Katherine looked for a moment as though she would cry. Adam, instinctively diplomatic, saw his discomfort and moved immediately to dispel it. ‘Glad you asked, Robert, actually. I was just talking this week to a couple of contacts I have on Fleet Street. I was thinking of trying my hand as a foreign correspondent. Small country, nowhere grand. Somewhere in Africa, perhaps, or Latin America.’
‘Wow.’
‘Just freelance, you understand.’
‘This time next year he’ll be toppling governments,’ Katherine said, brightening.
‘And Kat will be lighting up the London stage, or living on beans in a theatre collective in Bermondsey.’
‘Not mutually exclusive,’ she said, smiling. ‘What else am I going to do with a first in maths and a third in philosophy?’
‘You switched?’
‘Yes, after my first year. They’re the same thing, really, I thought. Maths I was good at, philosophy I haven’t been. I switched for love, and I was disappointed. Plus I did all the acting.’
‘Disappointed?
How so?’
‘I’ll tell you another time. It was scandalous. I’ll write about it one day. Katherine Grows Up, it’ll be called.’ Her high-strung laugh returned.
‘What about the Unicorn Society? Now that we exist?’ asked Robert.
Adam gave a bark of satisfied laughter. ‘It was rather fun this evening, wasn’t it? I really was very pleased.’
Katherine sucked deep on her cigarette, then blew a long wraith of smoke into the air. ‘Adam said we needed someone on my team to earthme. Stop me flaming out. I’m too flighty, he says.’
‘“Volatile” was my word, I think.’
Robert kept talking to Adam. ‘You want to do another event?’
‘I’d like to fine-tune a little. I’m not sure how to extract what everyone might have learned. I’m not even sure myself what it might be. I know what it looks like. I know what I think’s in it, I know what I think the elements are. It was an experiment. I’m trying to learn how to create experiences for people. We all need to digest it a little.’
‘Some light is so intense it can be experienced only as darkness,’ Katherine said. ‘Some presences are so intense they can be experienced only as absence. And vice versa. I can see what you’re reaching for.’

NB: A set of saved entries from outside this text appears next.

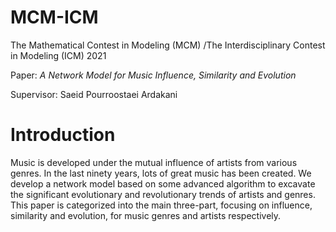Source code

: # MCM-ICM
The Mathematical Contest in Modeling (MCM) /The Interdisciplinary Contest in Modeling (ICM) 2021

Paper: *A Network Model for Music Influence, Similarity and Evolution*

Supervisor: Saeid Pourroostaei Ardakani

# Introduction

Music is developed under the mutual influence of artists from various genres. In the last ninety
years, lots of great music has been created. We develop a network model based on some advanced
algorithm to excavate the significant evolutionary and revolutionary trends of artists and genres.
This paper is categorized into the main three-part, focusing on influence, similarity and evolution, for
music genres and artists respectively.
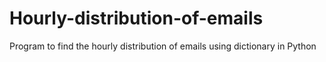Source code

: # Hourly-distribution-of-emails
Program to find the hourly distribution of emails using dictionary in Python
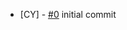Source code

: <!--
Changelog Format
- [your name] [#issue number](link to issue) {issue title}

NOTE: all lowercase and no ending punctuation marks
-->

- [CY] - [#0]() initial commit
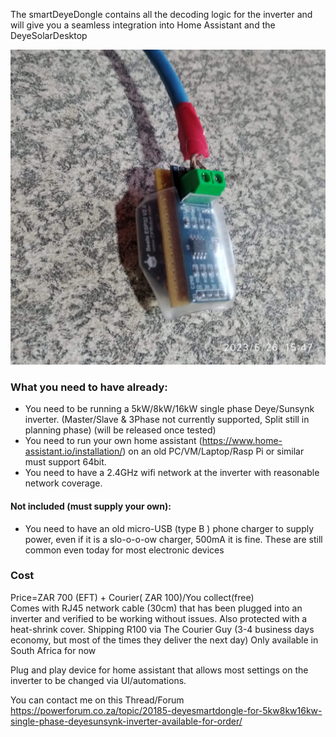 The smartDeyeDongle contains all the decoding logic for the inverter and will give you a seamless integration into Home Assistant and the DeyeSolarDesktop

![image](./module.jpg)


### What you need to have already:
* You need to be running a 5kW/8kW/16kW single phase Deye/Sunsynk inverter.
(Master/Slave & 3Phase not currently supported, Split still in planning phase) (will be released once tested)
* You need to run your own home assistant (https://www.home-assistant.io/installation/) on an old PC/VM/Laptop/Rasp Pi or similar must support 64bit.
* You need to have a 2.4GHz wifi network at the inverter with reasonable network coverage.

#### Not included (must supply your own):
* You need to have an old micro-USB (type B  )   phone charger to supply power, even if it is a slo-o-o-ow charger, 500mA it is fine. These are still common even today for most electronic devices

### Cost
Price=ZAR 700 (EFT) + Courier( ZAR 100)/You collect(free)  
Comes with RJ45 network cable (30cm)  that has been plugged into an inverter and verified to be working without issues. Also protected with a heat-shrink cover.
Shipping R100 via The Courier Guy (3-4 business days economy, but most of the times they deliver the next day) Only available in South Africa for now

Plug and play device for home assistant that allows most settings on the inverter to be changed via UI/automations.

You can contact me on this Thread/Forum
https://powerforum.co.za/topic/20185-deyesmartdongle-for-5kw8kw16kw-single-phase-deyesunsynk-inverter-available-for-order/
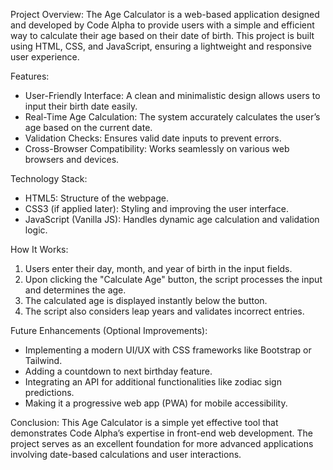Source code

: Project Overview:
The Age Calculator is a web-based application designed and developed by Code Alpha to provide users with a simple and efficient way to calculate their age based on their date of birth. This project is built using HTML, CSS, and JavaScript, ensuring a lightweight and responsive user experience.

Features:
* User-Friendly Interface: A clean and minimalistic design allows users to input their birth date easily.
* Real-Time Age Calculation: The system accurately calculates the user’s age based on the current date.
* Validation Checks: Ensures valid date inputs to prevent errors.
* Cross-Browser Compatibility: Works seamlessly on various web browsers and devices.

Technology Stack:
* HTML5: Structure of the webpage.
* CSS3 (if applied later): Styling and improving the user interface.
* JavaScript (Vanilla JS): Handles dynamic age calculation and validation logic.


How It Works:
1. Users enter their day, month, and year of birth in the input fields.
2. Upon clicking the "Calculate Age" button, the script processes the input and determines the age.
3. The calculated age is displayed instantly below the button.
4. The script also considers leap years and validates incorrect entries.

Future Enhancements (Optional Improvements):
* Implementing a modern UI/UX with CSS frameworks like Bootstrap or Tailwind.
* Adding a countdown to next birthday feature.
* Integrating an API for additional functionalities like zodiac sign predictions.
* Making it a progressive web app (PWA) for mobile accessibility.

Conclusion:
This Age Calculator is a simple yet effective tool that demonstrates Code Alpha’s expertise in front-end web development. The project serves as an excellent foundation for more advanced applications involving date-based calculations and user interactions.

‘Actually I think Newton’s Papers could be the Society’s next project. Our knight’s a military man, scientist, he’d be damn good at lighting and all of that; his damsel is an excellent seamstress, if you noticed her outfit, all homemade. Our vicar’s a born stage manager. Dear old tart’s a damn good actress. Kat directs, you produce, I meddle: it’s perfect.’

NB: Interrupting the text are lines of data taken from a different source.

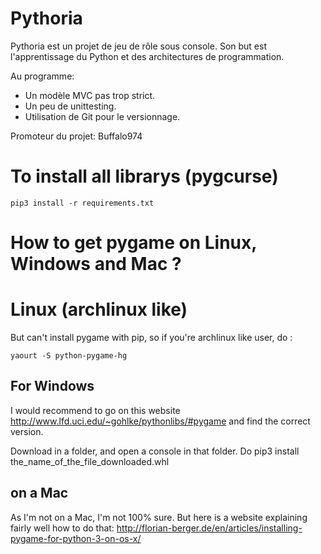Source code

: Pythoria
========
Pythoria est un projet de jeu de rôle sous console. Son but est l'apprentissage
du Python et des architectures de programmation.

Au programme:

- Un modèle MVC pas trop strict.
- Un peu de unittesting.
- Utilisation de Git pour le versionnage.

Promoteur du projet: Buffalo974


# To install all librarys (pygcurse)

    pip3 install -r requirements.txt
    
# How to get pygame on Linux, Windows and Mac ?

# Linux (archlinux like)
But can't install pygame with pip, so if you're archlinux like user, do :

    yaourt -S python-pygame-hg

## For Windows
I would recommend to go on this website http://www.lfd.uci.edu/~gohlke/pythonlibs/#pygame and find the correct version. 

Download in a folder, and open a console in that folder. Do 
    pip3 install the_name_of_the_file_downloaded.whl

## on a Mac
As I'm not on a Mac, I'm not 100% sure. But here is a website explaining fairly well how to do that: http://florian-berger.de/en/articles/installing-pygame-for-python-3-on-os-x/
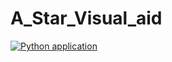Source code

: # A_Star_Visual_aid
[![Python application](https://github.com/CaffeinatedCoders-USI/A_Star_Visual_aid/actions/workflows/python-app.yml/badge.svg)](https://github.com/CaffeinatedCoders-USI/A_Star_Visual_aid/actions/workflows/python-app.yml)
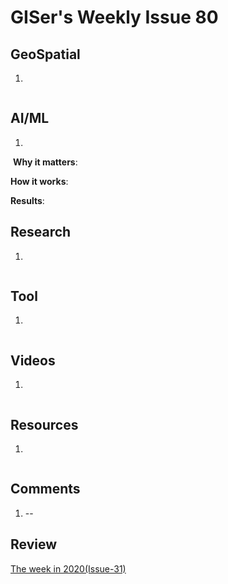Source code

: # GISer's Weekly Issue 80

## GeoSpatial

1. []()

![]()

## AI/ML

1. []()

![]()
**Why it matters**:

**How it works**:

**Results**:

## Research

1. []()

![]()

## Tool

1. []()

![]()

## Videos

1. []()

![]()

## Resources

1. []()

![]()

## Comments

1.  --[]()

## Review

[The week in 2020(Issue-31)](https://github.com/lkcozy/weekly/blob/master/docs/2020/issue-31.md)

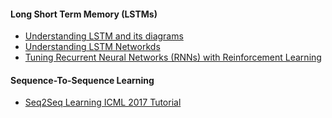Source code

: #### Long Short Term Memory (LSTMs)
- [Understanding LSTM and its diagrams](https://medium.com/mlreview/understanding-lstm-and-its-diagrams-37e2f46f1714)
- [Understanding LSTM Networkds](http://colah.github.io/posts/2015-08-Understanding-LSTMs/) 
- [Tuning Recurrent Neural Networks (RNNs) with Reinforcement Learning](https://magenta.tensorflow.org/2016/11/09/tuning-recurrent-networks-with-reinforcement-learning/)

#### Sequence-To-Sequence Learning
- [Seq2Seq Learning ICML 2017 Tutorial](https://sites.google.com/view/seq2seq-icml17) 
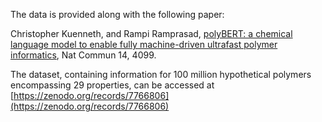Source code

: The data is provided along with the following paper:

Christopher Kuenneth, and Rampi Ramprasad, [polyBERT: a chemical language model to enable fully machine-driven ultrafast polymer informatics](https://www.nature.com/articles/s41467-023-39868-6), Nat Commun 14, 4099.

The dataset, containing information for 100 million hypothetical polymers encompassing 29 properties, can be accessed at [https://zenodo.org/records/7766806](https://zenodo.org/records/7766806)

‘We’d better get writing, then,’ Katherine said. ‘I’m going to work on the lost material. Adam, thank you, darling. Good night. Robert, would you escort me?’

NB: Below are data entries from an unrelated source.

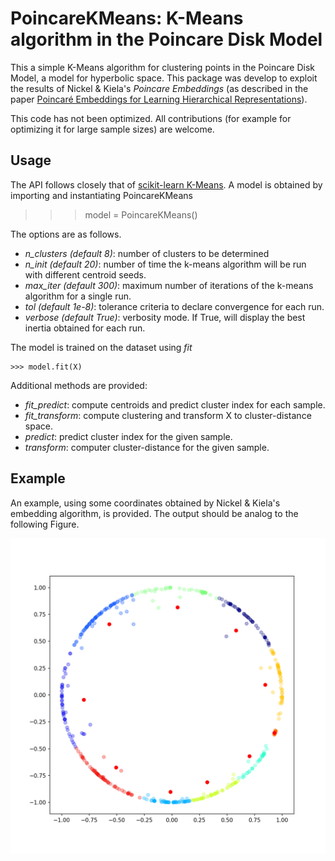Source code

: # PoincareKMeans: K-Means algorithm in the Poincare Disk Model

This a simple K-Means algorithm for clustering points in the Poincare Disk Model, a model for hyperbolic space.
This package was develop to exploit the results of Nickel & Kiela's *Poincare Embeddings* (as described in the paper
[Poincaré Embeddings for Learning Hierarchical Representations](https://papers.nips.cc/paper/7213-poincare-embeddings-for-learning-hierarchical-representations)).

This code has not been optimized. All contributions (for example for optimizing it for large sample sizes) are welcome.

## Usage

The API follows closely that of [scikit-learn K-Means](https://scikit-learn.org/stable/modules/generated/sklearn.cluster.KMeans.html).
A model is obtained by importing and instantiating PoincareKMeans

  >>> model = PoincareKMeans()

The options are as follows.

  * *n_clusters (default 8)*: number of clusters to be determined
  * *n_init (default 20)*: number of time the k-means algorithm will be run with different centroid seeds.
  * *max_iter (default 300)*: maximum number of iterations of the k-means algorithm for a single run.
  * *tol (default 1e-8)*: tolerance criteria to declare convergence for each run.
  * *verbose (default True)*: verbosity mode. If True, will display the best inertia obtained for each run.

The model is trained on the dataset using *fit*

    >>> model.fit(X)

Additional methods are provided:
  * *fit_predict*: compute centroids and predict cluster index for each sample.
  * *fit_transform*: compute clustering and transform X to cluster-distance space.
  * *predict*: predict cluster index for the given sample.
  * *transform*: computer cluster-distance for the given sample.

## Example

An example, using some coordinates obtained by Nickel & Kiela's embedding algorithm, is provided.
The output should be analog to the following Figure.

![poincare_clustering](poincare_clustering.png)
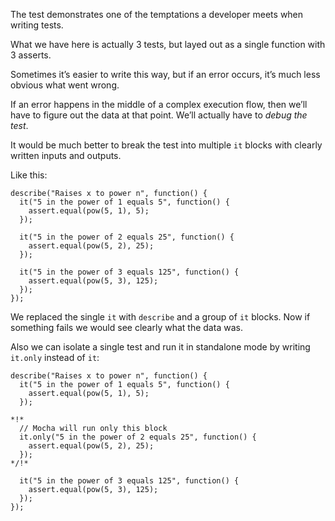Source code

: The test demonstrates one of the temptations a developer meets when writing tests.

What we have here is actually 3 tests, but layed out as a single function with 3 asserts.

Sometimes it’s easier to write this way, but if an error occurs, it’s much less obvious what went wrong.

If an error happens in the middle of a complex execution flow, then we’ll have to figure out the data at that point. We’ll actually have to *debug the test*.

It would be much better to break the test into multiple `it` blocks with clearly written inputs and outputs.

Like this:

    describe("Raises x to power n", function() {
      it("5 in the power of 1 equals 5", function() {
        assert.equal(pow(5, 1), 5);
      });

      it("5 in the power of 2 equals 25", function() {
        assert.equal(pow(5, 2), 25);
      });

      it("5 in the power of 3 equals 125", function() {
        assert.equal(pow(5, 3), 125);
      });
    });

We replaced the single `it` with `describe` and a group of `it` blocks. Now if something fails we would see clearly what the data was.

Also we can isolate a single test and run it in standalone mode by writing `it.only` instead of `it`:

    describe("Raises x to power n", function() {
      it("5 in the power of 1 equals 5", function() {
        assert.equal(pow(5, 1), 5);
      });

    *!*
      // Mocha will run only this block
      it.only("5 in the power of 2 equals 25", function() {
        assert.equal(pow(5, 2), 25);
      });
    */!*

      it("5 in the power of 3 equals 125", function() {
        assert.equal(pow(5, 3), 125);
      });
    });
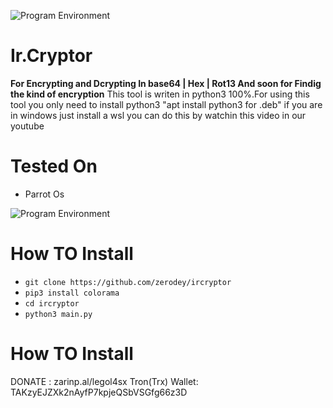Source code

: ![Program Environment](https://s21.picofile.com/file/8447457168/IR_Cryptor.png)

# Ir.Cryptor
**For Encrypting and Dcrypting In base64 | Hex | Rot13 And soon for Findig the kind of encryption**
This tool is writen in python3 100%.For using this tool you only need to install python3
"apt install python3 for .deb" if you are in windows just install a wsl you can do this by
watchin this video in our youtube  
# Tested On
* Parrot Os

![Program Environment](https://s20.picofile.com/file/8447457192/Save.png)

# How TO Install
* `git clone https://github.com/zerodey/ircryptor`
* `pip3 install colorama`
* `cd ircryptor`
* `python3 main.py `


# How TO Install
DONATE : zarinp.al/legol4sx
Tron(Trx) Wallet: TAKzyEJZXk2nAyfP7kpjeQSbVSGfg66z3D 
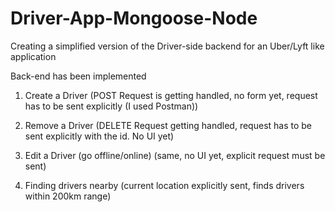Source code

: # Driver-App-Mongoose-Node
Creating a simplified version of the Driver-side backend for an Uber/Lyft like application

Back-end has been implemented

1. Create a Driver 
(POST Request is getting handled, no form yet, request has to be sent explicitly (I used Postman))

2. Remove a Driver 
(DELETE Request getting handled, request has to be sent explicitly with the id. No UI yet)

3. Edit a Driver (go offline/online) 
(same, no UI yet, explicit request must be sent)

4. Finding drivers nearby 
(current location explicitly sent, finds drivers within 200km range)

Robert scrambled to his feet as Adam and Katherine clinched in a vigorous hug. Then, as they reached the door, a question popped into his head. ‘Just out of curiosity, why was I not supposed to talk till ten o’clock tonight?’
Adam smiled. ‘I have observed in social settings, my friend, that when nervous or trying to impress, your words-per-minute rate approximately quadruples. This is a natural response to stress, and the same phenomenon as its opposite, clamming up or becoming tongue-tied.’